Adamu, who was officially due for retirement on Monday 1st of February 2021, has refused to hand over the reins of leadership to the most senior officer as expected.
Sahara Reporters gathered that police officers at the Force headquarters were upset and shocked when the IGP appeared at the Louis Edet House in uniform.
“He’s still here now, he refused to hand over despite not being given an extension by the President, he is a lawless man,” an anonymous police officer said.
The President was supposed to convene a meeting of the Police Council which has the mandate to appoint a new IG but that had not been done as of time of filing this report.
However, findings indicate that the council that comprised the President, state governors, and the Chairman of the Police Service Commission, merely adopts whoever is appointed as IG by the President, contrary to its prescribed roles.
Speaking on Channels Television’s Sunrise Daily, presidential spokesman, Garba Shehu, earlier said he was not aware of the imminent announcement of a new police chief.
He stated, “The President returns to Abuja (from Katsina) on Tuesday. He should be on his desk by Wednesday. I don’t know when he will do this. One thing I can assure you is that in places sensitive like that, no vacuum will subsist, so therefore, the system will take care of itself.”
Shehu also stressed that the appointment of the next IGP would not be based on ethnic considerations.
“The President will rather have an Inspector-General of Police who will make you and I safer, protect lives and property than one who is more pronounced by his tribal marks,” he noted.
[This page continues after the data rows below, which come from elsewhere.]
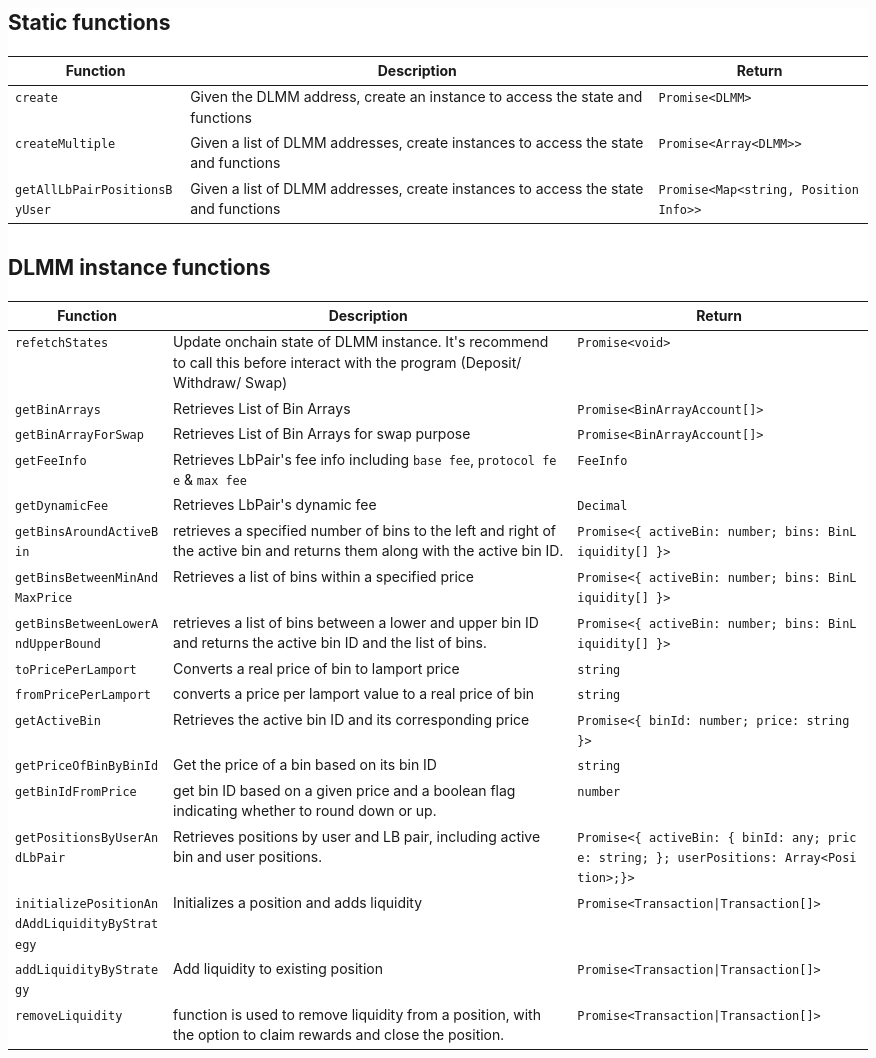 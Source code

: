 ## Static functions

| Function                      | Description                                                                        | Return                               |
| ----------------------------- | ---------------------------------------------------------------------------------- | ------------------------------------ |
| `create`                      | Given the DLMM address, create an instance to access the state and functions       | `Promise<DLMM>`                      |
| `createMultiple`              | Given a list of DLMM addresses, create instances to access the state and functions | `Promise<Array<DLMM>>`               |
| `getAllLbPairPositionsByUser` | Given a list of DLMM addresses, create instances to access the state and functions | `Promise<Map<string, PositionInfo>>` |

## DLMM instance functions

| Function                                      | Description                                                                                                                   | Return                                                                                   |
| --------------------------------------------- | ----------------------------------------------------------------------------------------------------------------------------- | ---------------------------------------------------------------------------------------- |
| `refetchStates`                               | Update onchain state of DLMM instance. It's recommend to call this before interact with the program (Deposit/ Withdraw/ Swap) | `Promise<void>`                                                                          |
| `getBinArrays`                                | Retrieves List of Bin Arrays                                                                                                  | `Promise<BinArrayAccount[]>`                                                             |
| `getBinArrayForSwap`                          | Retrieves List of Bin Arrays for swap purpose                                                                                 | `Promise<BinArrayAccount[]>`                                                             |
| `getFeeInfo`                                  | Retrieves LbPair's fee info including `base fee`, `protocol fee` & `max fee`                                                  | `FeeInfo`                                                                                |
| `getDynamicFee`                               | Retrieves LbPair's dynamic fee                                                                                                | `Decimal`                                                                                |
| `getBinsAroundActiveBin`                      | retrieves a specified number of bins to the left and right of the active bin and returns them along with the active bin ID.   | `Promise<{ activeBin: number; bins: BinLiquidity[] }>`                                   |
| `getBinsBetweenMinAndMaxPrice`                | Retrieves a list of bins within a specified price                                                                             | `Promise<{ activeBin: number; bins: BinLiquidity[] }>`                                   |
| `getBinsBetweenLowerAndUpperBound`            | retrieves a list of bins between a lower and upper bin ID and returns the active bin ID and the list of bins.                 | `Promise<{ activeBin: number; bins: BinLiquidity[] }>`                                   |
| `toPricePerLamport`                           | Converts a real price of bin to lamport price                                                                                 | `string`                                                                                 |
| `fromPricePerLamport`                         | converts a price per lamport value to a real price of bin                                                                     | `string`                                                                                 |
| `getActiveBin`                                | Retrieves the active bin ID and its corresponding price                                                                       | `Promise<{ binId: number; price: string }>`                                              |
| `getPriceOfBinByBinId`                        | Get the price of a bin based on its bin ID                                                                                    | `string`                                                                                 |
| `getBinIdFromPrice`                           | get bin ID based on a given price and a boolean flag indicating whether to round down or up.                                  | `number`                                                                                 |
| `getPositionsByUserAndLbPair`                 | Retrieves positions by user and LB pair, including active bin and user positions.                                             | `Promise<{ activeBin: { binId: any; price: string; }; userPositions: Array<Position>;}>` |
| `initializePositionAndAddLiquidityByStrategy` | Initializes a position and adds liquidity                                                                                     | `Promise<Transaction\|Transaction[]>`                                                    |
| `addLiquidityByStrategy`                      | Add liquidity to existing position                                                                                            | `Promise<Transaction\|Transaction[]>`                                                    |
| `removeLiquidity`                             | function is used to remove liquidity from a position, with the option to claim rewards and close the position.                | `Promise<Transaction\|Transaction[]>`                                                    |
Shehu said it is impracticable for top security appointments to be made based on ethnicity or regions.
However, a Presidency source on Tuesday told Sahara Reporters that Buhari and the ‘cabal’ had engineered a desperate and sectional move to hedge out a southerner, Moses Jitoboh, an Assistant Inspector-General of Police from Bayelsa from becoming the next IGP, all aimed at elongating the Northern grip on the nation’s security architecture.
It was also learnt that the Buhari-led administration does not want Jitoboh because he is a southerner and a Christian.
Section 7 of the Nigeria Police Act 2020 has positioned Jitoboh, 50, as the only qualified officer to become the next Inspector-General out of all the AIGs currently in the Nigeria Police Force.
Sahara Reporters gathered that 23 of the 24 AIGs who are general duty officers are up for retirement between January 8, 2021 and March 1, 2023, either based on enlistment or age. Only Jitoboh, the youngest of them all, has more than eight years left in service — twice the legal requirement.
His status should have triggered his preparation to take charge of police affairs from Adamu, a Muslim northerner from Nasarawa, but the President and his associates are loath to name a Christian southerner of Ijaw extraction with the potential to lead the police for nine years and are racing to circumvent the law and name a northerner as the IGP.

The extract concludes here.